─── Provided data ───

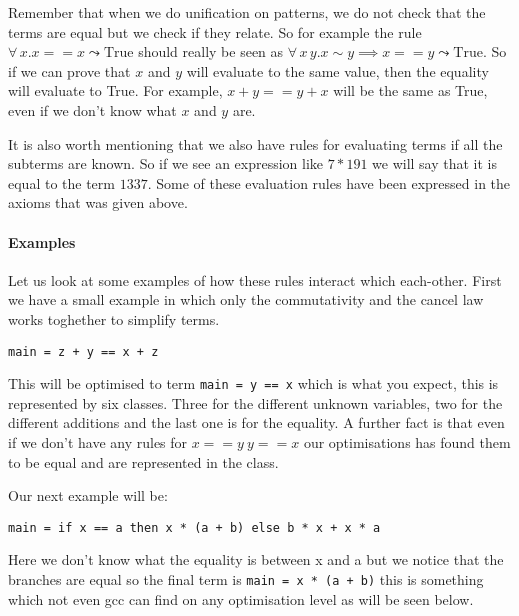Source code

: Remember that when we do unification on patterns, we do not check that the terms
are equal but we check if they relate. So for example the rule $\forall \, x. x == x \leadsto \text{True}$
should really be seen as $\forall \, x \, y. x \sim y \implies x == y \leadsto \text{True}$.
So if we can prove that $x$ and $y$ will evaluate to the same value, then the equality
will evaluate to True. For example, $x + y == y + x$ will be the same as True, even
if we don't know what $x$ and $y$ are.

It is also worth mentioning that we also have rules for evaluating terms if all
the subterms are known. So if we see an expression like $7 * 191$ we will say that
it is equal to the term $1337$. Some of these evaluation rules have been expressed
in the axioms that was given above.

\paragraph{Examples}

Let us look at some examples of how these rules interact which each-other. First
we have a small example in which only the commutativity and the cancel law works
toghether to simplify terms.

\begin{verbatim}
main = z + y == x + z
\end{verbatim}

This will be optimised to term \verb|main = y == x| which is what you expect, this
is represented by six classes. Three for the different unknown variables, two
for the different additions and the last one is for the equality. A further fact
is that even if we don't have any rules for $ x == y ~ y == x$ our optimisations
has found them to be equal and are represented in the class.

Our next example will be:

\begin{verbatim}
main = if x == a then x * (a + b) else b * x + x * a
\end{verbatim}

Here we don't know what the equality is between x and a but we notice that the branches
are equal so the final term is \verb"main = x * (a + b)" this is something which
not even gcc can find on any optimisation level as will be seen below.

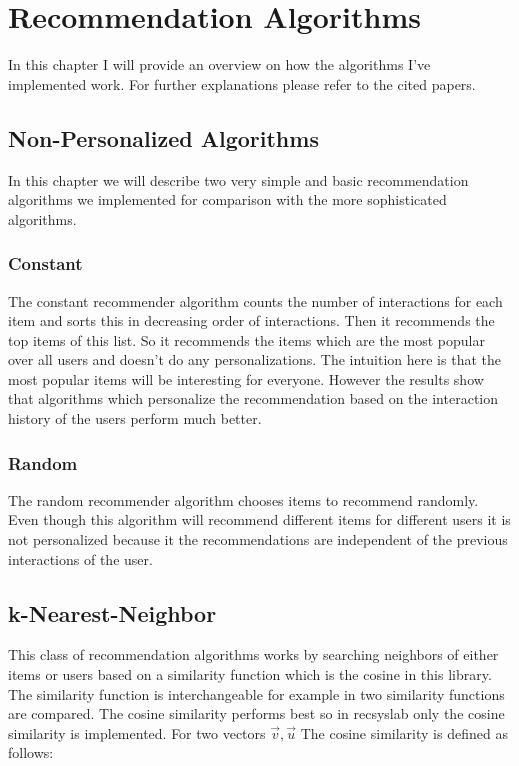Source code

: 
\chapter{Recommendation Algorithms}
\label{recommendationalgorithms}
In this chapter I will provide an overview on how the algorithms I've implemented
work. For further explanations please refer to the cited papers.


\section{Non-Personalized Algorithms}

In this chapter we will describe two very simple and basic recommendation
algorithms we implemented for comparison with the more sophisticated
algorithms.


\subsection{Constant}

The constant recommender algorithm counts the number of interactions
for each item and sorts this in decreasing order of interactions.
Then it recommends the top items of this list. So it recommends the
items which are the most popular over all users and doesn't do any
personalizations. The intuition here is that the most popular items
will be interesting for everyone. However the results show that
algorithms which personalize the recommendation based on the 
interaction history of the users perform much better.


\subsection{Random}

The random recommender algorithm chooses items to recommend randomly.
Even though this algorithm will recommend different items for different
users it is not personalized because it the recommendations are
independent of the previous interactions of the user.


\section{k-Nearest-Neighbor}

This class of recommendation algorithms works by searching neighbors
of either items or users based on a similarity function which is the
cosine in this library. The similarity function is interchangeable 
for example in
\cite{Karypis:2001:EIT:502585.502627} two similarity functions are
compared. The cosine similarity performs best so in recsyslab only the cosine similarity
is implemented. For two vectors \(\overrightarrow{v},\overrightarrow{u}\)
The cosine similarity is defined as follows:

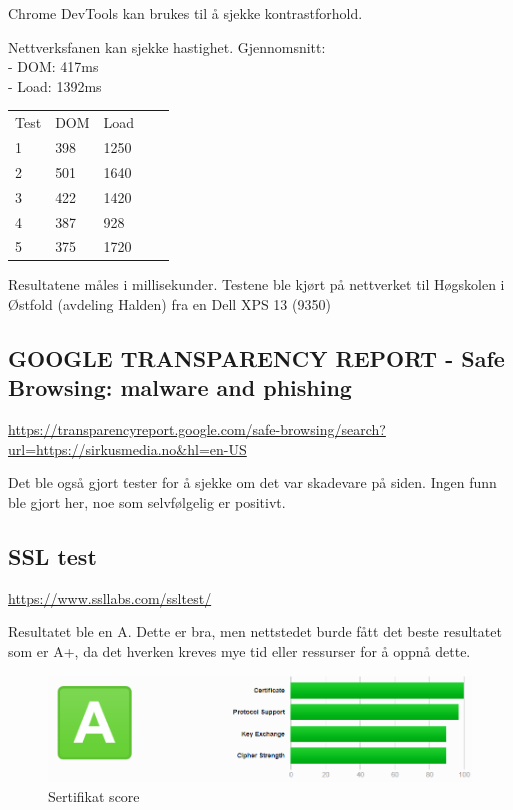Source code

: Chrome DevTools kan brukes til å sjekke kontrastforhold.

Nettverksfanen kan sjekke hastighet.
Gjennomsnitt:\\
- DOM: 417ms\\
- Load: 1392ms

\begin{table}[H]
\begin{tabular}{lllll}
Test & DOM & Load &  &  \\
1 & 398 & 1250 &  &  \\
2 & 501 & 1640 &  &  \\
3 & 422 & 1420 &  &  \\
4 & 387 &  928 &  &  \\
5 & 375 & 1720 &  & 
\end{tabular}
\end{table}

Resultatene måles i millisekunder. Testene ble kjørt på nettverket til Høgskolen i Østfold (avdeling Halden) fra en Dell XPS 13 (9350)

\subsection{GOOGLE TRANSPARENCY REPORT - Safe Browsing: malware and phishing}
\url{https://transparencyreport.google.com/safe-browsing/search?url=https://sirkusmedia.no&hl=en-US}

Det ble også gjort tester for å sjekke om det var skadevare på siden.
Ingen funn ble gjort her, noe som selvfølgelig er positivt.

\subsection{SSL test}

\url{https://www.ssllabs.com/ssltest/}

Resultatet ble en A. Dette er bra, men nettstedet burde fått det beste resultatet som er A+, da det hverken kreves mye tid eller ressurser for å oppnå dette.

\begin{figure}[H]
    \centering
    \includegraphics[width=\textwidth]{bjornar/ssllabs.png}
    \caption{Sertifikat score}
    \label{fig:analysis-current-ssl}
\end{figure}

\clearpage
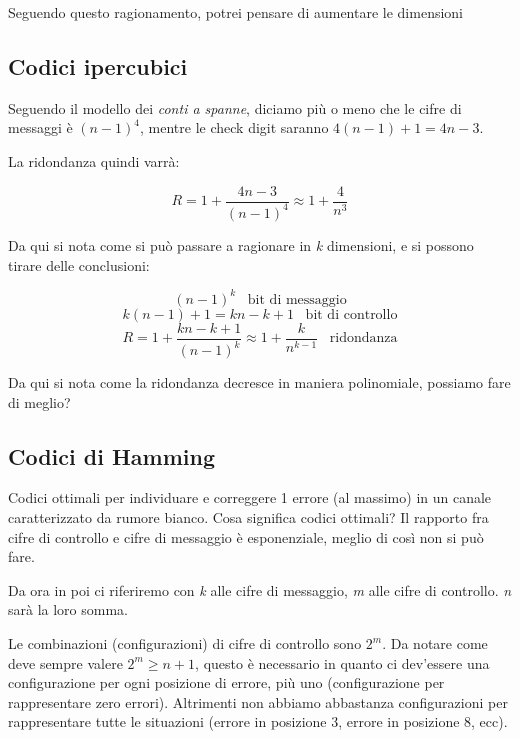 Seguendo questo ragionamento, potrei pensare di aumentare le dimensioni

\subsection*{Codici ipercubici}

Seguendo il modello dei \textit{conti a spanne}, diciamo più o meno che le cifre di messaggi è $(n-1)^4$, mentre le check digit saranno $4(n-1)+1=4n-3$.

La ridondanza quindi varrà:

\begin{equation}
R = 1 + \frac{4n-3}{(n-1)^4} \approx 1 + \frac{4}{n^3}
\end{equation}

Da qui si nota come si può passare a ragionare in \textit{k} dimensioni, e si possono tirare delle conclusioni:

\begin{equation}
(n-1)^k \; \; \; \text{bit di messaggio}
\end{equation}
\begin{equation*}
k(n-1)+1 = kn-k+1 \; \; \; \text{bit di controllo}
\end{equation*}
\begin{equation*}
R = 1 + \frac{kn-k+1}{(n-1)^k} \approx 1 + \frac{k}{n^{k-1}} \; \; \; \text{ridondanza}
\end{equation*}

\smallskip

Da qui si nota come la ridondanza decresce in maniera polinomiale, possiamo fare di meglio?

\subsection*{Codici di Hamming}

Codici ottimali per individuare e correggere 1 errore (al massimo) in un canale caratterizzato da rumore bianco.
Cosa significa codici ottimali? Il rapporto fra cifre di controllo e cifre di messaggio è esponenziale, meglio di così non si può fare.

Da ora in poi ci riferiremo con \textit{k} alle cifre di messaggio, \textit{m} alle cifre di controllo. \textit{n} sarà la loro somma.

Le combinazioni (configurazioni) di cifre di controllo sono $2^m$.
Da notare come deve sempre valere $2^m \geq n+1$, questo è necessario in quanto ci dev'essere una configurazione per ogni posizione di errore, più uno (configurazione per rappresentare zero errori).
Altrimenti non abbiamo abbastanza configurazioni per rappresentare tutte le situazioni (errore in posizione 3, errore in posizione 8, ecc).\\

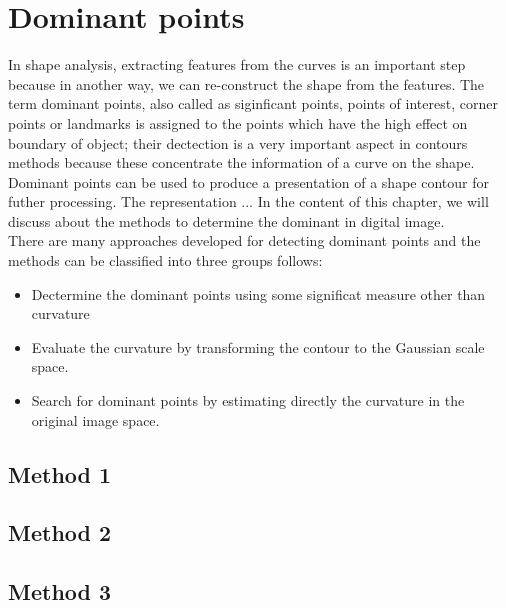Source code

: \chapter{Dominant points}
In shape analysis, extracting features from the curves is an important step because in another way, we can re-construct the shape from the features. The term dominant points, also called as siginficant points, points of interest, corner points or landmarks is assigned to the points which have the high effect on boundary of object; their dectection is a very important aspect in contours methods because these concentrate the information of a curve on the shape.\\[0.2cm]
Dominant points can be used to produce a presentation of a shape contour for futher processing. The representation ...
In the content of this chapter, we will discuss about the methods to determine the dominant in digital image.\\[0.2cm]
There are many approaches developed for detecting dominant points and the methods can be classified into three groups follows:
\begin{itemize}
	\item Dectermine the dominant points using some significat measure other than curvature
	\item Evaluate the curvature by transforming the contour to the Gaussian scale space.
	\item Search for dominant points by estimating directly the curvature in the original image space.
\end{itemize}
\section{Method 1}
\section{Method 2}
\section{Method 3}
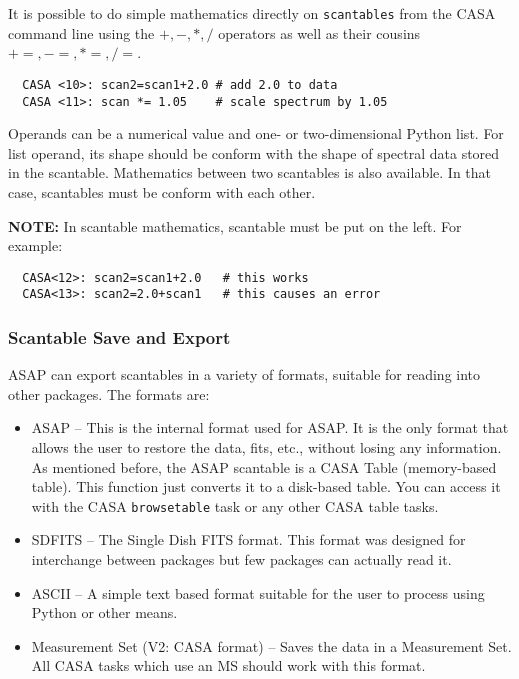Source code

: It is possible to do simple mathematics directly on {\tt scantables}
from the CASA command line using the $+,-,*,/$ operators as well as
their cousins $+=, -=, *=, /=$.  

\small
\begin{verbatim}
  CASA <10>: scan2=scan1+2.0 # add 2.0 to data 
  CASA <11>: scan *= 1.05    # scale spectrum by 1.05 
\end{verbatim}
\normalsize

Operands can be
a numerical value and one- or two-dimensional Python list. For list
operand, its shape should be conform with the shape of spectral data stored in the scantable.
Mathematics between two scantables is also available. In that case,
scantables must be conform with each other.

{\bf NOTE:} In scantable mathematics, scantable must be put on the left.
For example:
\begin{verbatim}
  CASA<12>: scan2=scan1+2.0   # this works
  CASA<13>: scan2=2.0+scan1   # this causes an error
\end{verbatim}


\subsubsection{Scantable Save and Export}
\label{subsubsection:sd.asap.scantable.export}

ASAP can export scantables in a variety of formats, suitable for reading
into other packages. The formats are: 

\begin{itemize}
    \item ASAP -- This is the internal format used for ASAP. It is the only
     format that allows the user to restore the data, fits, etc.,
     without losing any information. As mentioned before, the ASAP
     scantable is a CASA Table (memory-based table). This function
     just converts it to a disk-based table. You can access it with
     the CASA {\tt browsetable} task or any other CASA table tasks. 

   \item SDFITS -- The Single Dish FITS format. This format was designed
     for interchange between packages but few packages can actually
     read it. 

   \item ASCII -- A simple text based format suitable for the user to
     process using Python or other means. 

   \item Measurement Set (V2: CASA format) -- Saves the data in a
     Measurement Set. All CASA tasks which use an MS should work with this format.
\end{itemize}

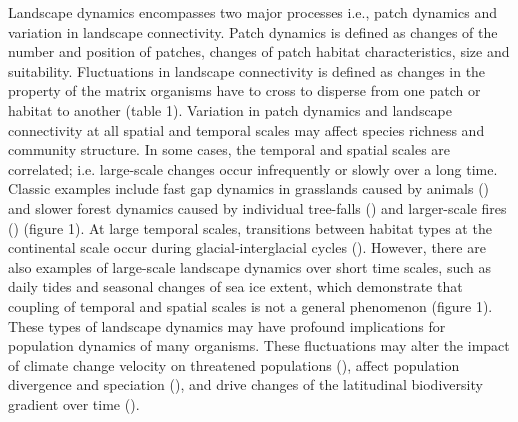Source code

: \documentclass[12pt]{article}
\begin{document}
Landscape dynamics encompasses two major processes i.e., patch dynamics and variation in landscape connectivity. Patch dynamics is defined as changes of the number and position of patches, changes of patch habitat characteristics, size and suitability. Fluctuations in landscape connectivity is defined as changes in the property of the matrix organisms have to cross to disperse from one patch or habitat to another (table 1). Variation in patch dynamics and landscape connectivity at all spatial and temporal scales may affect species richness and community structure. In some cases, the temporal and spatial scales are correlated; i.e. large-scale changes occur infrequently or slowly over a long time. Classic examples include fast gap dynamics in grasslands caused by animals (\cite{WhickerDetling1988, HobbsMooney1991, MiltonEtAl1997}) and slower forest dynamics caused by individual tree-falls (\cite{Goldblum1997}) and larger-scale fires (\cite{VanWagnerEtAl2006, WhelanEtAl2013}) (figure 1). At large temporal scales, transitions between habitat types at the continental scale occur during glacial-interglacial cycles (\cite{WerneckEtAl2011}). However, there are also examples of large-scale landscape dynamics over short time scales, such as daily tides and seasonal changes of sea ice extent, which demonstrate that coupling of temporal and spatial scales is not a general phenomenon (figure 1). These types of landscape dynamics may have profound implications for population dynamics of many organisms. These fluctuations may alter the impact of climate change velocity on threatened populations (\cite{loarieetal2009}), affect population divergence and speciation (\cite{aguileetal2011}), and drive changes of the latitudinal biodiversity gradient over time (\cite{mannionetal2014}).
\end{document}
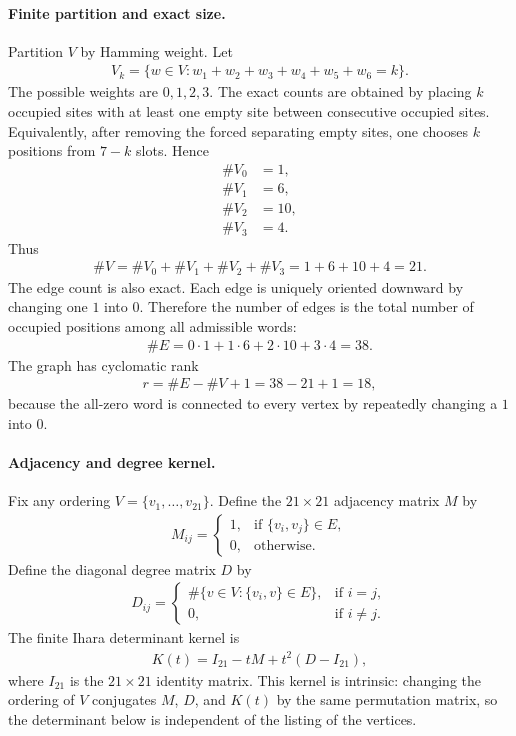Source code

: \paragraph{Finite partition and exact size.}
Partition $V$ by Hamming weight.  Let
$$
\begin{aligned}
V_k=\{w \in V : w_1+w_2+w_3+w_4+w_5+w_6=k\}.
\end{aligned}
$$
The possible weights are $0,1,2,3$.  The exact counts are obtained by placing $k$ occupied sites with at least one empty site between consecutive occupied sites.  Equivalently, after removing the forced separating empty sites, one chooses $k$ positions from $7-k$ slots.  Hence
$$
\begin{aligned}
\#V_0&=1,\\
\#V_1&=6,\\
\#V_2&=10,\\
\#V_3&=4.
\end{aligned}
$$
Thus
$$
\begin{aligned}
\#V=\#V_0+\#V_1+\#V_2+\#V_3=1+6+10+4=21.
\end{aligned}
$$
The edge count is also exact.  Each edge is uniquely oriented downward by changing one $1$ into $0$.  Therefore the number of edges is the total number of occupied positions among all admissible words:
$$
\begin{aligned}
\#E=0\cdot 1+1\cdot 6+2\cdot 10+3\cdot 4=38.
\end{aligned}
$$
The graph has cyclomatic rank
$$
\begin{aligned}
r=\#E-\#V+1=38-21+1=18,
\end{aligned}
$$
because the all-zero word is connected to every vertex by repeatedly changing a $1$ into $0$.

\paragraph{Adjacency and degree kernel.}
Fix any ordering $V=\{v_1,\ldots,v_{21}\}$.  Define the $21 \times 21$ adjacency matrix $M$ by
$$
\begin{aligned}
M_{ij}=\begin{cases}
1, & \text{if } \{v_i,v_j\}\in E,\\
0, & \text{otherwise.}
\end{cases}
\end{aligned}
$$
Define the diagonal degree matrix $D$ by
$$
\begin{aligned}
D_{ij}=\begin{cases}
\#\{v \in V : \{v_i,v\}\in E\}, & \text{if } i=j,\\
0, & \text{if } i\ne j.
\end{cases}
\end{aligned}
$$
The finite Ihara determinant kernel is
$$
\begin{aligned}
K(t)=I_{21}-tM+t^2(D-I_{21}),
\end{aligned}
$$
where $I_{21}$ is the $21 \times 21$ identity matrix.  This kernel is intrinsic: changing the ordering of $V$ conjugates $M$, $D$, and $K(t)$ by the same permutation matrix, so the determinant below is independent of the listing of the vertices.

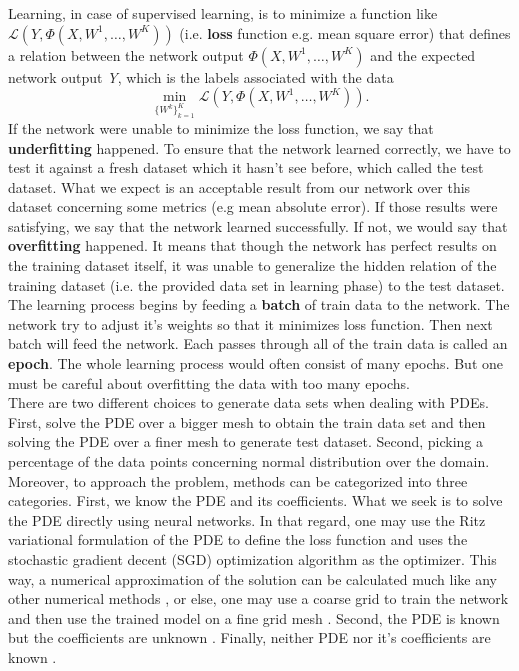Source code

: Learning, in case of supervised learning, is to minimize a function like $ \mathscr{L}(Y, \Phi(X, W^1,\dots, W^K))$ (i.e. \textbf{loss} function e.g. mean square error) that defines a relation between the network output $\Phi(X, W^1,\dots, W^K)$ and the expected network output \textit{Y}, which is the labels associated with the data
\begin{equation}
\min_{\{W^k\}_{k=1}^{K}} \mathscr{L}(Y, \Phi(X,W^1,\dots,W^K)).
\end{equation}
If the network were unable to minimize the loss function, we say that \textbf{underfitting} happened. To ensure that the network learned correctly, we have to test it against a fresh dataset which it hasn't see before, which called the test dataset. What we expect is an acceptable result from our network over this dataset concerning some metrics (e.g mean absolute error). If those results were satisfying, we say that the network learned successfully. If not, we would say that \textbf{overfitting} happened. It means that though the network has perfect results on the training dataset itself, it was unable to generalize the hidden relation of the training dataset (i.e. the provided data set in learning phase) to the test dataset.\\
The learning process begins by feeding a \textbf{batch} of train data to the network. The network try to adjust it's weights so that it minimizes loss function. Then next batch will feed the network. Each passes through all of the train data is called an \textbf{epoch}. The whole learning process would often consist of many epochs. But one must be careful about overfitting the data with too many epochs.\\
There are two different choices to generate data sets when dealing with PDEs. First, solve the PDE over a bigger mesh to obtain the train data set and then solving the PDE over a finer mesh to generate test dataset. Second, picking a percentage of the data points concerning normal distribution over the domain. Moreover, to approach the problem, methods can be categorized into three categories. First, we know the PDE and its coefficients. What we seek is to solve the PDE directly using neural networks. In that regard, one may use the Ritz variational formulation of the PDE to define the loss function and uses the stochastic gradient decent (SGD) optimization algorithm as the optimizer. This way, a numerical approximation of the solution can be calculated much like any other numerical methods \cite{weinan2018deep}, or else, one may use a coarse grid to train the network and then use the trained model on a fine grid mesh \cite{wang2019prediction}. Second, the PDE is known but the coefficients are unknown \cite{raissi2017physics, Base_paper}. Finally, neither PDE nor it's coefficients are known \cite{raissi2018deep}. \\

───

Problem to solve: Repeat, exactly as they stand above, the lines from the line with "Then it recommends" to the line with "will be interesting", both lines included.

Response to the exercise:
Then it recommends the top items of this list. So it recommends the
items which are the most popular over all users and doesn't do any
personalizations. The intuition here is that the most popular items
will be interesting for everyone. However the results show that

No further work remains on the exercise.